--- Data excerpts Enclosed Below ---

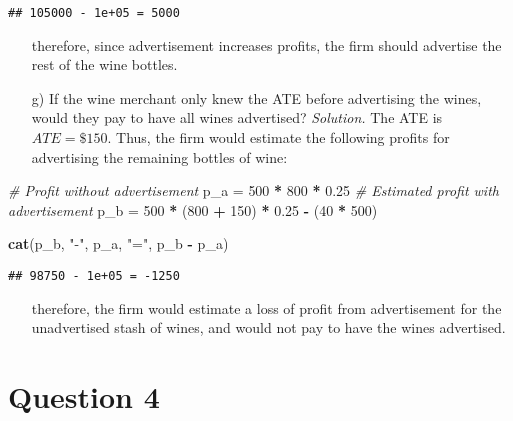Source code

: \documentclass[
]{article}
\newenvironment{Shaded}{\begin{snugshade}}{\end{snugshade}}
\newcommand{\CommentTok}[1]{\textcolor[rgb]{0.56,0.35,0.01}{\textit{#1}}}
\newcommand{\DecValTok}[1]{\textcolor[rgb]{0.00,0.00,0.81}{#1}}
\newcommand{\FloatTok}[1]{\textcolor[rgb]{0.00,0.00,0.81}{#1}}
\newcommand{\KeywordTok}[1]{\textcolor[rgb]{0.13,0.29,0.53}{\textbf{#1}}}
\newcommand{\NormalTok}[1]{#1}
\newcommand{\OperatorTok}[1]{\textcolor[rgb]{0.81,0.36,0.00}{\textbf{#1}}}
\newcommand{\StringTok}[1]{\textcolor[rgb]{0.31,0.60,0.02}{#1}}
\begin{document}
\begin{verbatim}
## 105000 - 1e+05 = 5000
\end{verbatim}

\begin{enumerate}
\item[] therefore, since advertisement increases profits, the firm should advertise the rest of the wine bottles. 

\item[g)] If the wine merchant only knew the ATE before advertising the wines, would they pay to have all wines advertised?
\newline
\newline
\textit{Solution.}
The ATE is $ATE = \$150$. Thus, the firm would estimate the following profits for advertising the remaining bottles of wine:
\end{enumerate}

\begin{Shaded}
\begin{Highlighting}[]
\CommentTok{# Profit without advertisement }
\NormalTok{p_a =}\StringTok{ }\DecValTok{500} \OperatorTok{*}\StringTok{ }\DecValTok{800} \OperatorTok{*}\StringTok{ }\FloatTok{0.25}
\CommentTok{# Estimated profit with advertisement}
\NormalTok{p_b =}\StringTok{ }\DecValTok{500} \OperatorTok{*}\StringTok{ }\NormalTok{(}\DecValTok{800} \OperatorTok{+}\StringTok{ }\DecValTok{150}\NormalTok{) }\OperatorTok{*}\StringTok{ }\FloatTok{0.25} \OperatorTok{-}\StringTok{ }\NormalTok{(}\DecValTok{40} \OperatorTok{*}\StringTok{ }\DecValTok{500}\NormalTok{)}

\KeywordTok{cat}\NormalTok{(p_b, }\StringTok{"-"}\NormalTok{, p_a, }\StringTok{"="}\NormalTok{, p_b }\OperatorTok{-}\StringTok{ }\NormalTok{p_a)}
\end{Highlighting}
\end{Shaded}

\begin{verbatim}
## 98750 - 1e+05 = -1250
\end{verbatim}

\begin{enumerate}
\item[] therefore, the firm would estimate a loss of profit from advertisement for the unadvertised stash of wines, and would not pay to have the wines advertised. 
\end{enumerate}

\hypertarget{question-4}{%
\section{Question 4}\label{question-4}}
\end{document}
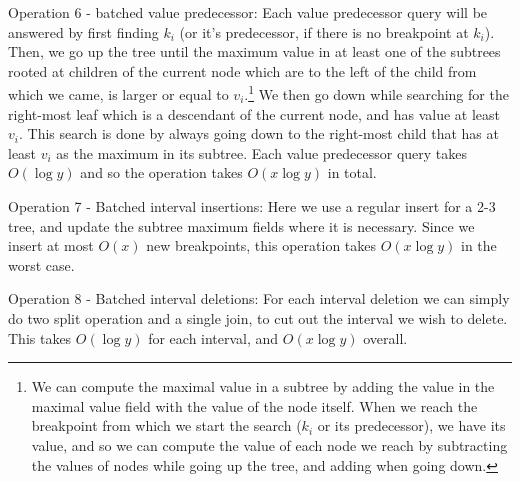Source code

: \documentclass[11pt,a4paper]{article}
\theoremstyle{definition}
\theoremstyle{remark}
\begin{document}
Operation 6 - batched value predecessor: Each value predecessor query will be answered by first finding $k_i$ (or it's predecessor, if there is no breakpoint at $k_i$). Then, we go up the tree until the maximum value in at least one of the subtrees rooted at children of the current node which are to the left of the child from which we came, is larger or equal to $v_i$.\footnote{We can compute the maximal value in a subtree by adding the value in the maximal value field with the value of the node itself. When we reach the breakpoint from which we start the search ($k_i$ or its predecessor), we have its value, and so we can compute the value of each node we reach by subtracting the values of nodes while going up the tree, and adding when going down.} We then go down while searching for the right-most leaf which is a descendant of the current node, and has value at least $v_i$. This search is done by always going down to the right-most child that has at least $v_i$ as the maximum in its subtree. Each value predecessor query takes $O(\log y)$ and so the operation takes $O(x \log y)$ in total.

Operation 7 - Batched interval insertions: Here we use a regular insert for a 2-3 tree, and update the subtree maximum fields where it is necessary. Since we insert at most $O(x)$ new breakpoints, this operation takes $O(x \log y)$ in the worst case.

Operation 8 - Batched interval deletions: For each interval deletion we can simply do two split operation and a single join, to cut out the interval we wish to delete. This takes $O(\log y)$ for each interval, and $O(x \log y)$ overall.

\end{document}
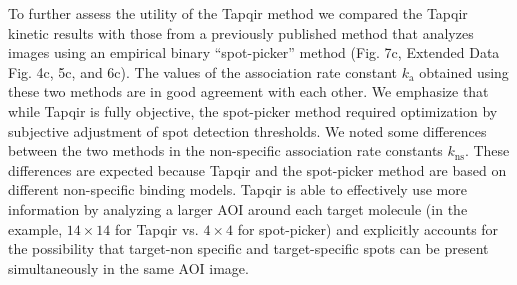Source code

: To further assess the utility of the Tapqir method we compared the Tapqir kinetic results with those from a previously published method that analyzes images using an empirical binary ``spot-picker'' method \cite{Friedman2006-kb} (Fig. 7c, Extended Data Fig. 4c, 5c, and 6c). The values of the association rate constant $k_\mathrm{a}$ obtained using these two methods are in good agreement with each other. We emphasize that while Tapqir is fully objective, the spot-picker method required optimization by subjective adjustment of spot detection thresholds.  We noted some differences between the two methods in the non-specific association rate constants $k_\mathrm{ns}$. These differences are expected because Tapqir and the spot-picker method are based on different non-specific binding models.  Tapqir is able to effectively use more information by analyzing a larger AOI around each target molecule (in the example, $14 \times 14$ for Tapqir vs. $4 \times 4$ for spot-picker) and explicitly accounts for the possibility that target-non specific and target-specific spots can be present simultaneously in the same AOI image.  
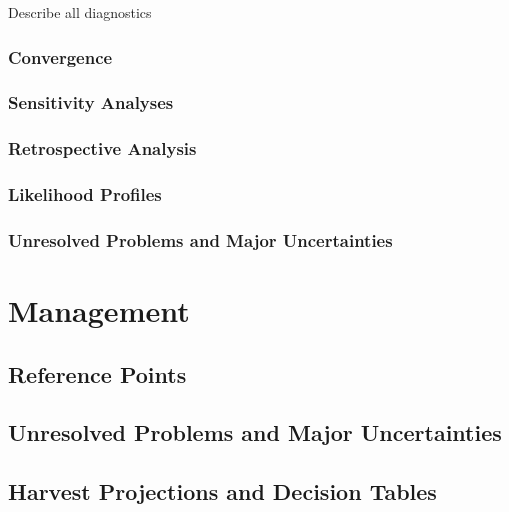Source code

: \documentclass[11pt,
  english,
  letterpaper,
]{article}
\begin{document}
Describe all diagnostics

\hypertarget{convergence}{%
\subsubsection{Convergence}\label{convergence}}

\hypertarget{sensitivity-analyses}{%
\subsubsection{Sensitivity Analyses}\label{sensitivity-analyses}}

\hypertarget{retrospective-analysis}{%
\subsubsection{Retrospective Analysis}\label{retrospective-analysis}}

\hypertarget{likelihood-profiles}{%
\subsubsection{Likelihood Profiles}\label{likelihood-profiles}}

\hypertarget{unresolved-problems-and-major-uncertainties-1}{%
\subsubsection{Unresolved Problems and Major Uncertainties}\label{unresolved-problems-and-major-uncertainties-1}}

\hypertarget{management}{%
\section{Management}\label{management}}

\hypertarget{reference-points-2}{%
\subsection{Reference Points}\label{reference-points-2}}

\hypertarget{unresolved-problems-and-major-uncertainties-2}{%
\subsection{Unresolved Problems and Major Uncertainties}\label{unresolved-problems-and-major-uncertainties-2}}

\hypertarget{harvest-projections-and-decision-tables}{%
\subsection{Harvest Projections and Decision Tables}\label{harvest-projections-and-decision-tables}}
\end{document}
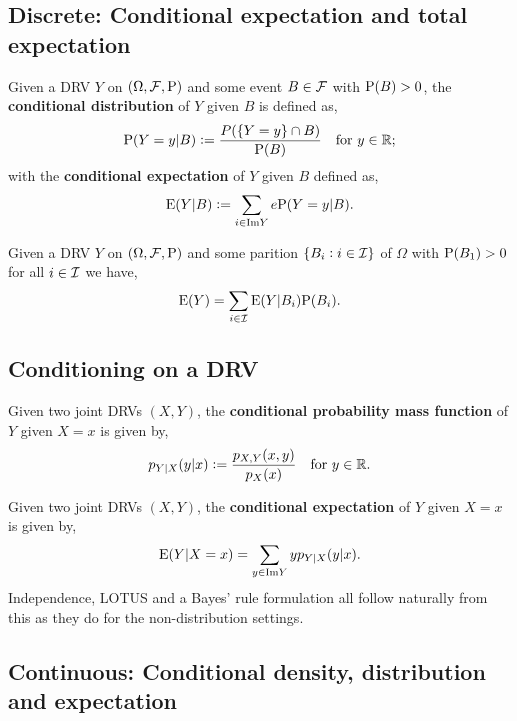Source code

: \subsection{Discrete: Conditional expectation and total expectation}
\begin{definition}
    Given a DRV $Y$ on $(\Omega,\FFF,\P)$ and some event $B\in\FFF$ with $\P(B)>0$, the \textbf{conditional distribution} of $Y$ given $B$ is defined as, \[
        \P(Y=y|B):=\frac{P(\{Y=y\}\cap B)}{\P(B)} \quad
        \text{\textcolor{black}{ for }}y\in\RR\textcolor{black}{;}
    \]
    \begingroup\belowdisplayskip=-0pt
    with the \textbf{conditional expectation} of $Y$ given $B$ defined as, \[
    \E(Y|B) := \sum_{i\in\text{Im}Y}e\P(Y=y|B) \textcolor{black}{.}
    \]
    \endgroup
\end{definition}

\begingroup\belowdisplayskip=-10pt
\begin{theorem}
    Given a DRV $Y$ on $(\Omega,\FFF,\P)$ and some parition $\{B_i:i\in\III\}$ of $\Omega$ with $\P(B_1)>0$ for all $i\in\III$ we have, \[
    \E(Y)=\sum_{i\in\III}\E(Y|B_i)\P(B_i)\textcolor{black}{.}
    \]
\end{theorem}
\endgroup

\subsection{Conditioning on a DRV}

\begingroup\belowdisplayskip=-0pt
\begin{definition} 
    Given two joint DRVs $(X,Y)$, the \textbf{conditional probability mass function} of $Y$ given $X=x$ is given by, \[
        p_{Y|X}(y|x):=\frac{p_{X,Y}(x,y)}{p_X(x)} \quad
        \text{\textcolor{black}{ for }}y\in\RR\textcolor{black}{.}
    \]
\end{definition}
\endgroup

\begin{theorem}
    Given two joint DRVs $(X,Y)$, the \textbf{conditional expectation} of $Y$ given $X=x$ is given by, \[
        \E(Y|X=x)=\sum_{y\in\text{Im}Y}yp_{Y|X}(y|x)
        \textcolor{black}{.}
    \]
    Independence, LOTUS and a Bayes' rule formulation all follow naturally from this as they do for the non-distribution settings.
\end{theorem} 

\subsection{Continuous: Conditional density, distribution and expectation}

--- End of Enclosed Data excerpts ---

_Your instructions:_ Return a copy of each line in the entries that carries the string "NormalTok".

_Result below:_
\newcommand{\NormalTok}[1]{#1}
\NormalTok{p_a =}\StringTok{ }\DecValTok{500} \OperatorTok{*}\StringTok{ }\DecValTok{800} \OperatorTok{*}\StringTok{ }\FloatTok{0.25}
\NormalTok{p_b =}\StringTok{ }\DecValTok{500} \OperatorTok{*}\StringTok{ }\NormalTok{(}\DecValTok{800} \OperatorTok{+}\StringTok{ }\DecValTok{150}\NormalTok{) }\OperatorTok{*}\StringTok{ }\FloatTok{0.25} \OperatorTok{-}\StringTok{ }\NormalTok{(}\DecValTok{40} \OperatorTok{*}\StringTok{ }\DecValTok{500}\NormalTok{)}
\KeywordTok{cat}\NormalTok{(p_b, }\StringTok{"-"}\NormalTok{, p_a, }\StringTok{"="}\NormalTok{, p_b }\OperatorTok{-}\StringTok{ }\NormalTok{p_a)}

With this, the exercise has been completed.